After a couple of years and hundreds of phone calls from upset constituents, one Republican state lawmaker says he has already set the wheels in motion to reverse a recent increase in late fees for tardy vehicle registration.
Meanwhile, Democratic Gov.-elect John Hickenlooper says if it passes, the lost revenue would have to be offset elsewhere in the budget.
Two years ago, the Democratically controlled legislature passed Senate Bill 09-108, dubbed FASTER, which Gov. Bill Ritter signed into law. FASTER tacked on a $41 fee on average onto vehicle registrations and imposed an additional $25 late fee per month up to $100 for those people who failed to renew their tags before the expiration date.
It’s the increased late fee, says Republican Rep. Randy Baumgardner, of Hot Sulphur Springs, that really has people irritated. He will introduce a bill to roll it back. Baumgardner’s proposed legislation would reset the state’s late fee to a flat, $10 penalty that is applied at the discretion of each county, as was the case statewide prior to FASTER.
The fee has been of particular concern to rural residents who often own multiple vehicles for seasonal uses and don’t use them, or see the need to register them, year-round.
“When they go to register their vehicles that have sat idle, they are slapped with a $100 surcharge, per vehicle, in addition to the increased fee that applies to all registrations across the board,” said Baumgardner.
Hickenlooper said today at a legislative preview with the press that it’s up to the legislature to decide whether or not to tinker with the fee, but something still has to be done about failing bridges since FASTER dollars go toward repairs.
“I don’t want to step on their (the legislature’s) toes—that’s their decision,” said Hickenlooper. “FASTER did not solve the problem, it was a Band-aid.”

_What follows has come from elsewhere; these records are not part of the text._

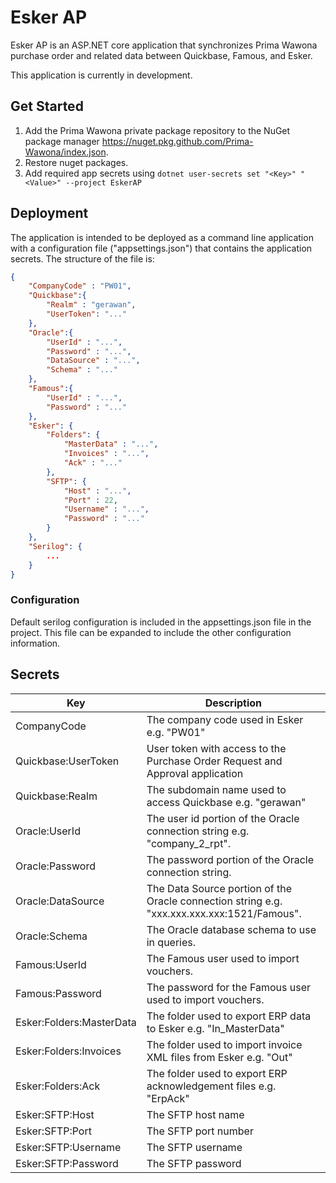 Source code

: # Esker AP

Esker AP is an ASP.NET core application that synchronizes Prima Wawona purchase order and related data between Quickbase, Famous, 
and Esker.

This application is currently in development.

## Get Started

1. Add the Prima Wawona private package repository to the NuGet package manager https://nuget.pkg.github.com/Prima-Wawona/index.json.
1. Restore nuget packages. 
1. Add required app secrets using `dotnet user-secrets set "<Key>" "<Value>" --project EskerAP`

## Deployment
The application is intended to be deployed as a command line application with a configuration file ("appsettings.json") that contains 
the application secrets.  The structure of the file is:

```json
{
	"CompanyCode" : "PW01",
	"Quickbase":{
		"Realm" : "gerawan",
		"UserToken": "..."
	},
	"Oracle":{
		"UserId" : "...",
		"Password" : "...",
		"DataSource" : "...",
		"Schema" : "..."
	},
	"Famous":{
		"UserId" : "...",
		"Password" : "..."
	},
	"Esker": {
		"Folders": {
			"MasterData" : "...",
			"Invoices" : "...",
			"Ack" : "..."
		},
		"SFTP": {
			"Host" : "...",
			"Port" : 22,
			"Username" : "...",
			"Password" : "..."
		}
	},
	"Serilog": {
		...
	}
}
```
### Configuration
Default serilog configuration is included in the appsettings.json file in the project. This file can be expanded to include the other configuration information.

## Secrets
| Key | Description |
|-----|-------------|
| CompanyCode | The company code used in Esker e.g. "PW01" |
| Quickbase:UserToken | User token with access to the Purchase Order Request and Approval application |
| Quickbase:Realm | The subdomain name used to access Quickbase e.g. "gerawan" |
| Oracle:UserId | The user id portion of the Oracle connection string e.g. "company_2_rpt". |
| Oracle:Password | The password portion of the Oracle connection string. |
| Oracle:DataSource | The Data Source portion of the Oracle connection string e.g. "xxx.xxx.xxx.xxx:1521/Famous". |
| Oracle:Schema | The Oracle database schema to use in queries. |
| Famous:UserId | The Famous user used to import vouchers. |
| Famous:Password | The password for the Famous user used to import vouchers. |
| Esker:Folders:MasterData | The folder used to export ERP data to Esker e.g. "In_MasterData" |
| Esker:Folders:Invoices | The folder used to import invoice XML files from Esker e.g. "Out" |
| Esker:Folders:Ack | The folder used to export ERP acknowledgement files e.g. "ErpAck" |
| Esker:SFTP:Host | The SFTP host name |
| Esker:SFTP:Port | The SFTP port number |
| Esker:SFTP:Username | The SFTP username |
| Esker:SFTP:Password | The SFTP password |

Hickenlooper said that while he was campaigning for governor, he heard as well from citizens who were upset over the fees. He said many ranchers and farmers told him that they were suddenly having to pay much more to register a vehicle that they would use six or eight weeks a year and that they felt it was patently unfair to them. The problem though, says Hickenlooper, is finding a better way to fund the bridge repairs that he says are woefully underfunded even with FASTER in place.
“If someone wants to repeal FASTER, my question to them would be where are you going to get those revenues from? Right now there’s no obvious source for that,” said Hickenlooper.
Yet, Baumgardner says that the imposition of a late fee the people may eventually learn to avoid, ultimately, would bring in zero dollars.
“If everybody pays on time, then where does the money come from? “ suggested Baumgardner.
“It’s the impact on families that are struggling out here and ask themselves, ‘Do I feed myself or my family, or do I pay for the plates on my vehicle?’ ” said Baumgardner. “For some folk, who for one reason or another are late on their registration, it’s a very real dilemma.”